Comentario
El dos de enero de 1460 el caballero valenciano Joanot Martorell (c. 1404-1465) empieza la redacción del Tirant lo Blanc, que no llegaría al gran público hasta su impresión en 1490 y que Cervantes había de considerar, no sin cierto ánimo provocador, como el mejor libro del mundo. Quizá por los mismos años, en cualquier caso, creo, con posterioridad a 1456, un inquietante anónimo compuso la novela Curial e Güelfa. Ambas tienen en común el narrar aventuras caballerescas en clave realista, en una geografía fácilmente identificable, con personajes a escala humana, cuyas acciones no alcanzan nunca lindares de desmesura. Ambas, además, recogen detalles de la historia más reciente -aragonesa o europea-, y suponen, en medida desigual -la cultura del anónimo es superior a la de Martorell- la formación de una realidad narrativa distinta, hecha a partir de la recepción de géneros diversos -epistolar, cuento, teatro-, en el marco mayor de las dos grandes tradiciones narrativas: la prosa artúrica y la lección boccaccesca, alentadas por el conocimiento de los cronistas.
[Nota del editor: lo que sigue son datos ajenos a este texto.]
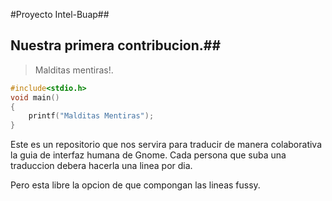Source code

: #Proyecto Intel-Buap##

## Nuestra primera contribucion.##

> Malditas mentiras!.
>>

```c
#include<stdio.h>
void main()
{
	printf("Malditas Mentiras");	
}
```

Este es un repositorio que nos servira para traducir de manera colaborativa la guia de interfaz humana de Gnome.
Cada persona que suba una traduccion debera hacerla una linea por dia.

Pero esta libre la opcion de que compongan las lineas fussy.
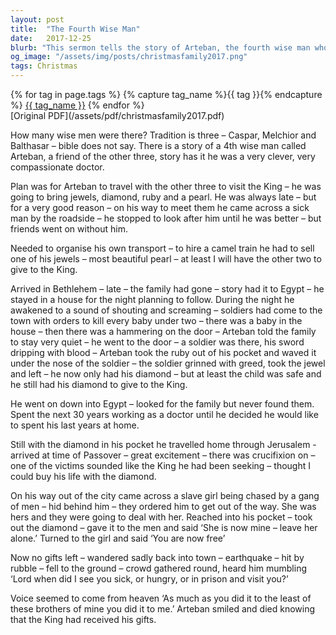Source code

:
 ```yaml
---
layout: post
title:  "The Fourth Wise Man"
date:   2017-12-25
blurb: "This sermon tells the story of Arteban, the fourth wise man who was always late but for good reasons. He used his gifts, originally intended for the King, to help others in need. He saved a sick man, a baby, and a slave girl, only to realize that in doing so, he had given his gifts to the King."
og_image: "/assets/img/posts/christmasfamily2017.png"
tags: Christmas
---    
```

<div class="tag-pills">
  {% for tag in page.tags %}
    {% capture tag_name %}{{ tag }}{% endcapture %}
    <a href="{{ site.baseurl }}/tag/{{ tag_name | slugify }}" class="tag-pill">{{ tag_name }}</a>
  {% endfor %}
</div>
[Original PDF](/assets/pdf/christmasfamily2017.pdf)

How many wise men were there? Tradition is three – Caspar, Melchior and Balthasar – bible does not say. There is a story of a 4th wise man called Arteban, a friend of the other three, story has it he was a very clever, very compassionate doctor.

Plan was for Arteban to travel with the other three to visit the King – he was going to bring jewels, diamond, ruby and a pearl. He was always late – but for a very good reason – on his way to meet them he came across a sick man by the roadside – he stopped to look after him until he was better – but friends went on without him.

Needed to organise his own transport – to hire a camel train he had to sell one of his jewels – most beautiful pearl – at least I will have the other two to give to the King.

Arrived in Bethlehem – late – the family had gone – story had it to Egypt – he stayed in a house for the night planning to follow. During the night he awakened to a sound of shouting and screaming – soldiers had come to the town with orders to kill every baby under two – there was a baby in the house – then there was a hammering on the door – Arteban told the family to stay very quiet – he went to the door – a soldier was there, his sword dripping with blood – Arteban took the ruby out of his pocket and waved it under the nose of the soldier – the soldier grinned with greed, took the jewel and left – he now only had his diamond – but at least the child was safe and he still had his diamond to give to the King.

He went on down into Egypt – looked for the family but never found them. Spent the next 30 years working as a doctor until he decided he would like to spent his last years at home.

Still with the diamond in his pocket he travelled home through Jerusalem - arrived at time of Passover – great excitement – there was crucifixion on – one of the victims sounded like the King he had been seeking – thought I could buy his life with the diamond.

On his way out of the city came across a slave girl being chased by a gang of men – hid behind him – they ordered him to get out of the way. She was hers and they were going to deal with her. Reached into his pocket – took out the diamond – gave it to the men and said ‘She is now mine – leave her alone.’ Turned to the girl and said ‘You are now free’

Now no gifts left – wandered sadly back into town – earthquake – hit by rubble – fell to the ground – crowd gathered round, heard him mumbling ‘Lord when did I see you sick, or hungry, or in prison and visit you?’

Voice seemed to come from heaven ‘As much as you did it to the least of these brothers of mine you did it to me.’ Arteban smiled and died knowing that the King had received his gifts.
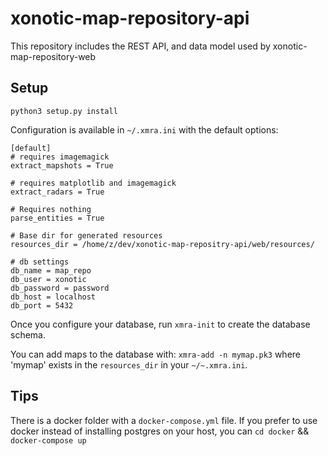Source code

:# xonotic-map-repository-api
This repository includes the REST API, and data model used by xonotic-map-repository-web

## Setup

```
python3 setup.py install
```

Configuration is available in `~/.xmra.ini` with the default options:

```
[default]
# requires imagemagick
extract_mapshots = True

# requires matplotlib and imagemagick
extract_radars = True

# Requires nothing
parse_entities = True

# Base dir for generated resources
resources_dir = /home/z/dev/xonotic-map-repositry-api/web/resources/

# db settings
db_name = map_repo
db_user = xonotic
db_password = password
db_host = localhost
db_port = 5432
```

Once you configure your database, run `xmra-init` to create the database schema.

You can add maps to the database with: `xmra-add -n mymap.pk3` where 'mymap' exists in the `resources_dir`
in your `~/~.xmra.ini`.

##  Tips

There is a docker folder with a `docker-compose.yml` file. If you prefer to use docker instead of
installing postgres on your host, you can `cd docker` && `docker-compose up`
Desclot en el caso del Curial, Muntaner en el del Tirant.
El Curial narra en tres libros dedicados genéricamente a las armas, a los amores y a la ciencia, la dificultad de los protagonistas por alcanzar la deseada unión. Partiendo de unos principios modestos, Curial, adoptado por la dama -un esquema que también se da en el Jehan de Saintré de Antoine de la Sale-, acaba derrotando a los turcos, después de una peripecia amorosa y militar en Centroeuropa y de un largo cautiverio en Africa en el que con la mora Cámar -luna, en árabe-, lectora de Virgilio, vive una apasionada historia de amor que termina con su conversión y posterior suicidio para preservar la fe. La obra, en la que destaca una gran finura psicológica -muy de Stendhal, si se me permite- y un estilo elevado, elegante y sin caídas que no quita viveza a los diálogos, permite también una lectura política, pues no sólo desprende una manifiesta simpatía por la causa de don Jaime de Urgell, sino que, a través de la figura del rey Pedro el Grande, se efectúa una crítica de la ausencia del Magnánimo de sus reinos peninsulares, a la vez que no es exagerado ver en la figura de Güelfa rasgos de la reina María.
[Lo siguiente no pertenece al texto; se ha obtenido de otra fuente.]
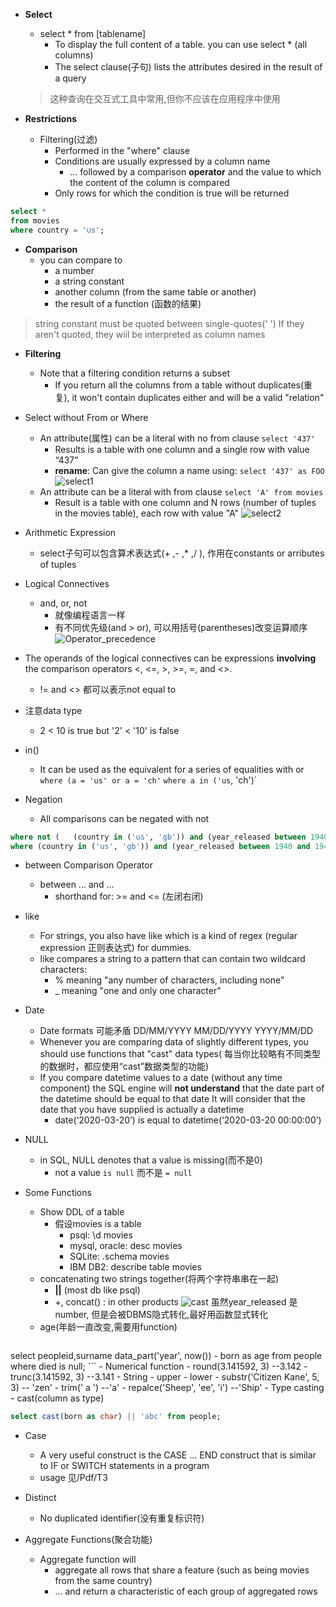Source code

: - __Select__
	- select * from [tablename]
		- To display the full content of a table. you can use select * (all columns)
		- The select clause(子句) lists the attributes desired in the result of a query
	> 	这种查询在交互式工具中常用,但你不应该在应用程序中使用
	
- __Restrictions__
	- Filtering(过滤)
		- Performed in the "where" clause
		- Conditions are usually expressed by a column name
			- … followed by a comparison __operator__ and the value to which the content of the column is compared
		- Only rows for which the condition is true will be returned
```sql
select * 
from movies 
where country = 'us';
```

- __Comparison__
	- you can compare to 
		- a number
		- a string constant
		- another column (from the same table or another)
		- the result of a function (函数的结果)

> string constant must be quoted between single-quotes(' ')
> 	If they aren't quoted, they wiil be interpreted as column names

- __Filtering__
	- Note that a filtering condition returns a subset
		- If you return all the columns from a table without duplicates(重复), it won't contain duplicates either and will be a valid "relation"

- Select without From or Where
	- An attribute(属性) can be a literal with no from clause
		`select '437'`
		- Results is a table with one column and a single row with value “437”
		- __rename__: Can give the column a name using:
		`select '437' as FOO`
		![select1](Pic/select1.png)
	- An attribute can be a literal with from clause
		`select 'A' from movies`
		- Result is a table with one column and N rows (number of tuples in the movies table), each row with value "A"
		![select2](Pic/select2.png)

- Arithmetic Expression
	- select子句可以包含算术表达式(+ ,- ,* ,/ ), 作用在constants or arributes of tuples

- Logical Connectives
	- and, or, not
		- 就像编程语言一样
		- 有不同优先级(and > or), 可以用括号(parentheses)改变运算顺序
			![Operator_precedence](Pic/Operator_precedence.png)
- The operands of the logical connectives can be expressions __involving__ the comparison operators <, <=, >, >=, =, and <>.
	- != and <> 都可以表示not equal to
- 注意data type
	- 2 < 10 is true but '2' < '10' is false
- in()
	- It can be used as the equivalent for a series of equalities with or
		`where (a = 'us' or a = 'ch'`
		`where a in ('us`, 'ch')`
- Negation
	- All comparisons can be negated with not
```sql
where not (   (country in ('us', 'gb')) and (year_released between 1940 and 1949)   )
where (country in ('us', 'gb')) and (year_released between 1940 and 1949)
```

- between Comparison Operator
	- between ... and ...
		- shorthand for: >= and <= (左闭右闭)

- like
	- For strings, you also have like which is a kind of regex (regular expression 正则表达式) for dummies.
	- like compares a string to a pattern that can contain two wildcard characters:
		- % meaning "any number of characters, including none”
		- _ meaning "one and only one character"
	
- Date
	- Date formats 可能矛盾
		DD/MM/YYYY
		MM/DD/YYYY
		YYYY/MM/DD
	- Whenever you are comparing data of slightly different types, you should use functions that "cast" data types( 每当你比较略有不同类型的数据时，都应使用“cast”数据类型的功能)
	- If you compare datetime values to a date (without any time component) the SQL engine will __not understand__ that the date part of the datetime should be equal to that date
		It will consider that the date that you have supplied is actually a datetime
		- date(‘2020-03-20’) is equal to datetime(‘2020-03-20 00:00:00’)

- NULL
	- in SQL, NULL denotes that a value is missing(而不是0)
		- not a value
		`is null` 而不是 `= null`

- Some Functions
	- Show DDL of a table
		- 假设movies is a table
			- psql: \d movies
			- mysql, oracle: desc movies
			- SQLite: .schema movies
			- IBM DB2: describe table movies
	- concatenating two strings together(将两个字符串串在一起)
		- __||__ (most db like psql)
		- +, concat() : in other products
		![cast](Pic/cast.png)
		虽然year_released 是number, 但是会被DBMS隐式转化,最好用函数显式转化
	- age(年龄一直改变,需要用function)
		```sql
 select peopleid,surname
	 data_part('year', now()) - born as age 
 from people
 where died is null;
		```
	- Numerical function
		- round(3.141592, 3) --3.142
		- trunc(3.141592, 3) --3.141
	- String
		- upper
		- lower
		- substr('Citizen Kane', 5, 3) -- 'zen'
		- trim('      a ') --'a'
		- repalce('Sheep', 'ee', 'i') --'Ship'
	- Type casting
		- cast(column as type)
```sql
select cast(born as char) || 'abc' from people;
```

- Case
	- A very useful construct is the CASE ... END construct that is similar to IF or SWITCH statements in a program
	- usage 见/Pdf/T3

- Distinct
	- No duplicated identifier(没有重复标识符)



- Aggregate Functions(聚合功能)
	- Aggregate function will
		- aggregate all rows that share a feature (such as being movies from the same country)
		- … and return a characteristic of each group of aggregated rows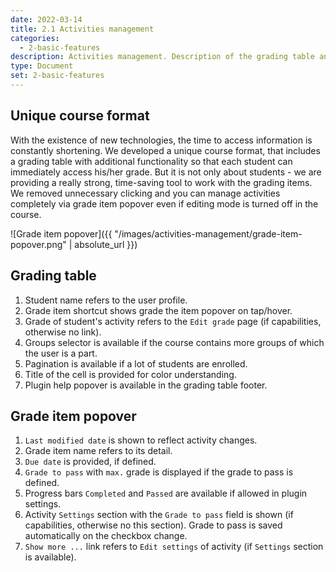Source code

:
 ```yaml
---
date: 2022-03-14
title: 2.1 Activities management
categories:
  - 2-basic-features
description: Activities management. Description of the grading table and grade item popover.
type: Document
set: 2-basic-features
---
```


## Unique course format

With the existence of new technologies, the time to access information is constantly shortening. We developed a unique course
format, that includes a grading table with additional functionality so that each student can immediately access his/her grade. But
it is not only about students - we are providing a really strong, time-saving tool to work with the grading items. We removed
unnecessary clicking and you can manage activities completely via grade item popover even if editing mode is turned off in the
course.

![Grade item popover]({{ "/images/activities-management/grade-item-popover.png" | absolute_url }})

## Grading table

1. Student name refers to the user profile.
2. Grade item shortcut shows grade the item popover on tap/hover.
3. Grade of student's activity refers to the `Edit grade` page (if capabilities, otherwise no link).
4. Groups selector is available if the course contains more groups of which the user is a part.
5. Pagination is available if a lot of students are enrolled.
6. Title of the cell is provided for color understanding.
7. Plugin help popover is available in the grading table footer.

## Grade item popover

1. `Last modified date` is shown to reflect activity changes.
2. Grade item name refers to its detail.
3. `Due date` is provided, if defined.
4. `Grade to pass` with `max.` grade is displayed if the grade to pass is defined.
5. Progress bars `Completed` and `Passed` are available if allowed in plugin settings.
6. Activity `Settings` section with the `Grade to pass` field is shown (if capabilities, otherwise no this section). Grade to pass is
saved automatically on the checkbox change.
7. `Show more ...` link refers to `Edit settings` of activity (if `Settings` section is available).
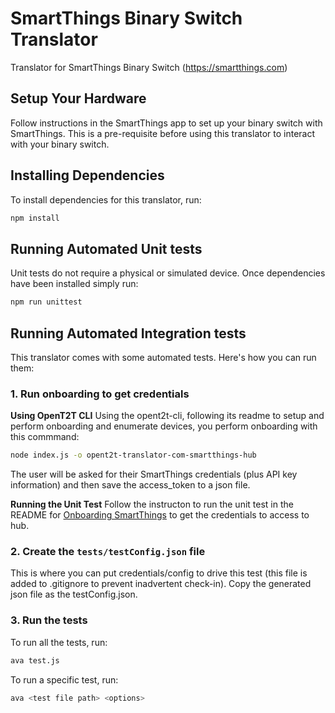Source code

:# SmartThings Binary Switch Translator
Translator for SmartThings Binary Switch (https://smartthings.com)

## Setup Your Hardware
Follow instructions in the SmartThings app to set up your binary switch with SmartThings. This is a pre-requisite
before using this translator to interact with your binary switch.

## Installing Dependencies
To install dependencies for this translator, run:

```bash
npm install
```
## Running Automated Unit tests
Unit tests do not require a physical or simulated device.
Once dependencies have been installed simply run:

```bash
npm run unittest
```

## Running Automated Integration tests
This translator comes with some automated tests. Here's how you can run them:

### 1. Run onboarding to get credentials

**Using OpenT2T CLI**
Using the opent2t-cli, following its readme to setup and perform onboarding and enumerate devices, you perform onboarding with this commmand:

```bash
node index.js -o opent2t-translator-com-smartthings-hub
```
The user will be asked for their SmartThings credentials (plus API key information) and then save the access_token to a json file.

**Running the Unit Test**
Follow the instructon to run the unit test in the README for [Onboarding SmartThings](https://github.com/openT2T/onboarding/tree/master/org.opent2t.onboarding.smartthings/js/README.md#running-the-unit-test) to get the credentials to access to hub.

### 2. Create the `tests/testConfig.json` file
This is where you can put credentials/config to drive this test (this file is added to .gitignore
to prevent inadvertent check-in). Copy the generated json file as the testConfig.json.

### 3. Run the tests

To run all the tests, run:

```bash
ava test.js
```

To run a specific test, run:

```bash
ava <test file path> <options>
```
En el Tirant, en cambio, la confusión de los estilos es una constante, ya que casi siempre se deja sentir la fuente apenas transformada. En compensación, es aún hoy una mina de contento y tesoro de pasatiempos, como la definió Pedro Pérez en el capítulo VI del Quijote. El héroe de Martorell, formado en Inglaterra, será llamado a salvar Constantinopla de los turcos, en una aventura en la que el mítico Roger de Flor se suma a otros guerreros occidentales y del XV en relación con Bizancio. En el Imperio griego Tirant se enamora de la hija del Emperador, Carmesina, a la que procurará poseer con la ayuda de la doncella Placerdemivida. Estas aventuras, más las de Hipólito con la Emperatriz, los delirios eróticos de la Viuda Reposada, las cálidas noches de Diafebus y Estefanía, dan a la novela un aire erótico más palpable que en Boccaccio y convierten la ceremoniosa corte bizantina en el escenario de una farsa tocada de vodevil.
La obra, al mismo tiempo, contiene una lección amarga, ya que Tirant, después de haber alcanzado la gloria, muere arrastrando con su desaparición a Carmesina y al emperador. Hipólito, un compañero de armas que supo satisfacer la lascivia de la Emperatriz, gentil vieja, acaba siendo proclamado Emperador y formando su propia dinastía. Es posible que haya en ella un reflejo autobiográfico de quien murió arruinado- tuvo que entregar a Martí Joan de Galba el manuscrito del Tirant para saldar una deuda de no demasiados reales-, viviendo en los lindes del bandolerismo y sin domicilio fijo, habiendo pertenecido a una de las familias más poderosas de Valencia.